Data section:
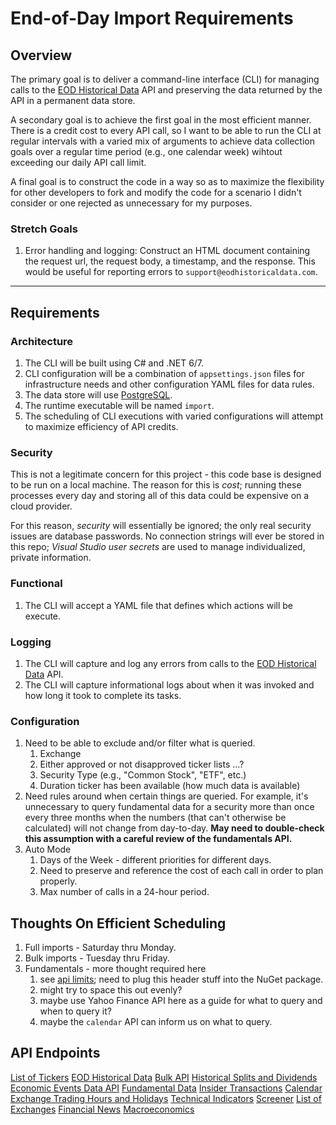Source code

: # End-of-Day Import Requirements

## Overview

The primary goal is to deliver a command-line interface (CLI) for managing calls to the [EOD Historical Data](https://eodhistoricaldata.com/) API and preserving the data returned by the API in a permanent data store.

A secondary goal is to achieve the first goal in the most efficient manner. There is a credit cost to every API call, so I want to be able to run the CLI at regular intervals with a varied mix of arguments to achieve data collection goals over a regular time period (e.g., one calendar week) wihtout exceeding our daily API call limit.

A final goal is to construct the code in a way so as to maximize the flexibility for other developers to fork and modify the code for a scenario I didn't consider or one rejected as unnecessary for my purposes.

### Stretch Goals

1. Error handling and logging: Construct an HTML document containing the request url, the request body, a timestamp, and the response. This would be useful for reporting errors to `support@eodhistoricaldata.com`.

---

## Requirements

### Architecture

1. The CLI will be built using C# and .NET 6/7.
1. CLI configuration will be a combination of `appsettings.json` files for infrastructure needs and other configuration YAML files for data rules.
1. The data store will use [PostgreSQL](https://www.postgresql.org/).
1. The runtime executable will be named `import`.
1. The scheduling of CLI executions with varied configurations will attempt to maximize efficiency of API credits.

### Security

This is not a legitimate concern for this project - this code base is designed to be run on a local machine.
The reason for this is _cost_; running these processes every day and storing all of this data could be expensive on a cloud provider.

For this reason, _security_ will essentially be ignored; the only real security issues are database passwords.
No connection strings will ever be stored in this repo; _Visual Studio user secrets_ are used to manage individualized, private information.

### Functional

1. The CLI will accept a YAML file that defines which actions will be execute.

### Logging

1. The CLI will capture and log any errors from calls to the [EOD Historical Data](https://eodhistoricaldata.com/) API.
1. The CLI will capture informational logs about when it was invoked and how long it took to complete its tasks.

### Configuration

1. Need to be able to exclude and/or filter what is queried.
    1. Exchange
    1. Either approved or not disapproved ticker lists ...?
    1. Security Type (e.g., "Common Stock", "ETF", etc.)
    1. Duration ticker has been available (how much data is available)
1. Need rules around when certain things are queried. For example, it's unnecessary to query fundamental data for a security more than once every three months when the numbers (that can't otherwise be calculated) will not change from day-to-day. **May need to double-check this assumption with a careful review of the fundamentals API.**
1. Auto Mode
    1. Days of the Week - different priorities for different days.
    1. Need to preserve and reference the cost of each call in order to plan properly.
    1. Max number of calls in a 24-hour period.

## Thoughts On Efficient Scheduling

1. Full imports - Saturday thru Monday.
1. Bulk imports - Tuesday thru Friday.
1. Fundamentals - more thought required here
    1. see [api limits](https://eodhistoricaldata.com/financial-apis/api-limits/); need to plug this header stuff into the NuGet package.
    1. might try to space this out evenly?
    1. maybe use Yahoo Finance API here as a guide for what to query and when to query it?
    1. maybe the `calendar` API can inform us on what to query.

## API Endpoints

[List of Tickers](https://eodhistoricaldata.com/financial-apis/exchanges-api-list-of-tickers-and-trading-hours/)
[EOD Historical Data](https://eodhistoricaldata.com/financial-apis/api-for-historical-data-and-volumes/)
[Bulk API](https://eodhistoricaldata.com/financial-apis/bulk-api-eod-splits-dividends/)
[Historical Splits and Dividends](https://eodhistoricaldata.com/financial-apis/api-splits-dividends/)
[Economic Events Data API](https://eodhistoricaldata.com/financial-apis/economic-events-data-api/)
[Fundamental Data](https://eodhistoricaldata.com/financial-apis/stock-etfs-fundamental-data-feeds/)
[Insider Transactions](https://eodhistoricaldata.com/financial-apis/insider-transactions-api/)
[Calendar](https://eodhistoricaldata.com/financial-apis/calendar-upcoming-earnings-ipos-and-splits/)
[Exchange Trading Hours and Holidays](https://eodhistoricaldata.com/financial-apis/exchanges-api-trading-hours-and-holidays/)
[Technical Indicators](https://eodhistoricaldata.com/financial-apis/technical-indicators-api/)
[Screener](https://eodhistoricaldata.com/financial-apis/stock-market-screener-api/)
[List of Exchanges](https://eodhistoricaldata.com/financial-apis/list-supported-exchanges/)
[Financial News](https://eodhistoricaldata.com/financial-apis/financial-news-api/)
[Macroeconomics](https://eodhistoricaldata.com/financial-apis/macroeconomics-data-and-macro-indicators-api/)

...

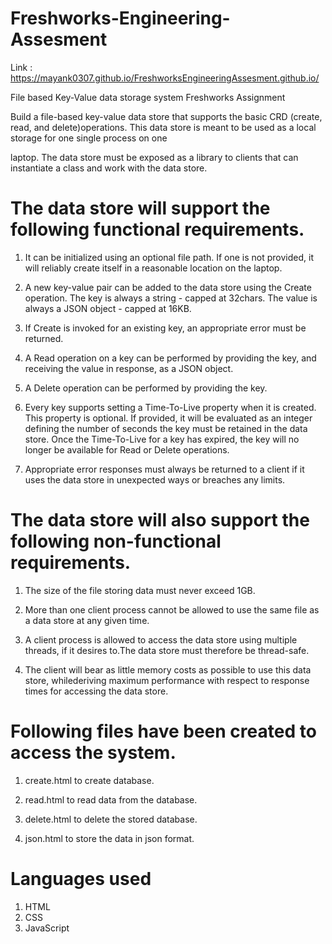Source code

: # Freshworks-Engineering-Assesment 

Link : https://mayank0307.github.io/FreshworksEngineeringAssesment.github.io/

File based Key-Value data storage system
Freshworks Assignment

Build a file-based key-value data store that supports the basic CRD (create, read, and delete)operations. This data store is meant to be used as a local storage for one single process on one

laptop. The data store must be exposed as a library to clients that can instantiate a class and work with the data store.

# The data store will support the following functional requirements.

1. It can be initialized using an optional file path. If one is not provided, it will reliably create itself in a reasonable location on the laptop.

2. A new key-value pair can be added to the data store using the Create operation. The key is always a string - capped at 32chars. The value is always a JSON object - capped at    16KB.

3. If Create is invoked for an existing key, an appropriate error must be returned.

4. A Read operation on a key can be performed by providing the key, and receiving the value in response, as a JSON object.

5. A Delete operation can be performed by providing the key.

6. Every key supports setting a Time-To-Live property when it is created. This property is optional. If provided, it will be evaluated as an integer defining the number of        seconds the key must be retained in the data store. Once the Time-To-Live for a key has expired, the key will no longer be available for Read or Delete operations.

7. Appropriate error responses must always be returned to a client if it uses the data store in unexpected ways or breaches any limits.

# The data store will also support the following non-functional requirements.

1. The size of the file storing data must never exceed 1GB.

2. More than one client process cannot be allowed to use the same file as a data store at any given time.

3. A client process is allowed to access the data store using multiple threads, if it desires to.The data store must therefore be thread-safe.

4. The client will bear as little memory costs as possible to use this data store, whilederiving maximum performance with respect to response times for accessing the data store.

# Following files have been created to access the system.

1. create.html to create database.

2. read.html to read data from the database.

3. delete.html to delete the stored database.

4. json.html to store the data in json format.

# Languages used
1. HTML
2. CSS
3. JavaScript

Problem description:
The lines above starting at the one that contains "1. Need to preserve" and ending at the one that contains "1. see [api" must be transcribed exactly, and no other lines may appear.

Task solution:
    1. Need to preserve and reference the cost of each call in order to plan properly.
    1. Max number of calls in a 24-hour period.

## Thoughts On Efficient Scheduling

1. Full imports - Saturday thru Monday.
1. Bulk imports - Tuesday thru Friday.
1. Fundamentals - more thought required here
    1. see [api limits](https://eodhistoricaldata.com/financial-apis/api-limits/); need to plug this header stuff into the NuGet package.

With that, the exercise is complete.